Sosok lelaki dengan mantel hitam. Wajah putih mulusnya penuh bercak noda. Bibir tipis itu menyeringai. Maniknya menatap gelapnya malam dingin.

Pendengarannya menajam. Suara lari terdengar. Ia melangkah tanpa suara. Mendekat pada satu pohon. Samar terlihat sorot cahaya senter. Yang perlahan mendekat padanya.

'Brakk

**

'16:57'

Sore yang nampak suram. Langit mendung dengan gemuruh. Namun tidak ada tanda hujan turun.

Manik sehitam malam yang menyorot tenang. Rumah dua lantai yang beraura pekat. Dilihat ada satu motor terparkir di garasi.

Ia berdiri disana, tepat didepan gerbang rumahnya. Menatap lamat rumah itu. Rumah yang penuh akan misterinya.

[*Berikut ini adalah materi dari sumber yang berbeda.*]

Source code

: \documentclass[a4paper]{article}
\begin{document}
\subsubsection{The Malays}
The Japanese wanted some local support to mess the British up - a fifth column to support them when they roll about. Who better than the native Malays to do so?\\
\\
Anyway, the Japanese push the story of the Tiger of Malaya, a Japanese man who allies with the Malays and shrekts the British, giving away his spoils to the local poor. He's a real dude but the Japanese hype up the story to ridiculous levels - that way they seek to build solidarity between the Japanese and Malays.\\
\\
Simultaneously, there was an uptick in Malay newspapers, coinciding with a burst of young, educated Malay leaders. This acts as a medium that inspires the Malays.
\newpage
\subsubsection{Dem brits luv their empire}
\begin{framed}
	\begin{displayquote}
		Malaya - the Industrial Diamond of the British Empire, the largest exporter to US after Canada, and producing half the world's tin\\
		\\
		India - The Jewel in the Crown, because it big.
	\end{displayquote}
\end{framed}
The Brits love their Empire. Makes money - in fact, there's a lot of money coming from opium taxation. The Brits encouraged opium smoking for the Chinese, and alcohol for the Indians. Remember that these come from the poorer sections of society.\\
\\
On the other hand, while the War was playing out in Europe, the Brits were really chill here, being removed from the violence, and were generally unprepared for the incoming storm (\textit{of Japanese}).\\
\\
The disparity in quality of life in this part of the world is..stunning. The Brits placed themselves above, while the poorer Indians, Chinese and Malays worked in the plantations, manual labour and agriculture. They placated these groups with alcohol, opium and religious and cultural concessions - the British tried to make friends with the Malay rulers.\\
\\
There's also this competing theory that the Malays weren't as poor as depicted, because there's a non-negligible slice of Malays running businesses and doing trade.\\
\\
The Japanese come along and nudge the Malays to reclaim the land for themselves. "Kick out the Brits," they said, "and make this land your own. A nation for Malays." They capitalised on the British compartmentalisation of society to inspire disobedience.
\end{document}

Maniknya pun menatap kosong. Sesaat, setelahnya begitu tenang. Memasuki rumah. Lampu-lampu sudah menyala. Berhenti diruang tamu yang sepi. Maniknya menatap sekitar tenang.

Melihat satu benda, ia mendekat dan mengambilnya. Lalu berjalan menuju ruang keluarga. Disana ada sosok pemuda yang sibuk bermain ponsel. Membiarkan televisi menyala tanpa dilihat.

Hanya sesaat melihat. Raga menelisik ruangan itu. Kembali melihat satu benda. Ia mengambilnya. Pergerakannya membuat Saga tersadar. Menatap tajam dirinya. Namun tidak bersuara.

Raga pun abai. Ia membawa dua guci kecil ditangannya. Lalu membawa benda itu ke lemari dibawah televisi. Membuka salah satu pintu, lalu menyimpannya disana. Tak lupa ia mengambil gembok didalam laci kecil. Mengunci dan menggemboknya.

Selesai, ia terdiam disana. Hanya sesaat setelahnya bangkit. Berjalan menuju dua pintu disisi kanan ruang keluarga. Itu adalah kamar tamu. Namun tidak pernah dipakai. Langkahnya selalu diawasi oleh Saga. Pemuda itu menatap tajam dan bingung.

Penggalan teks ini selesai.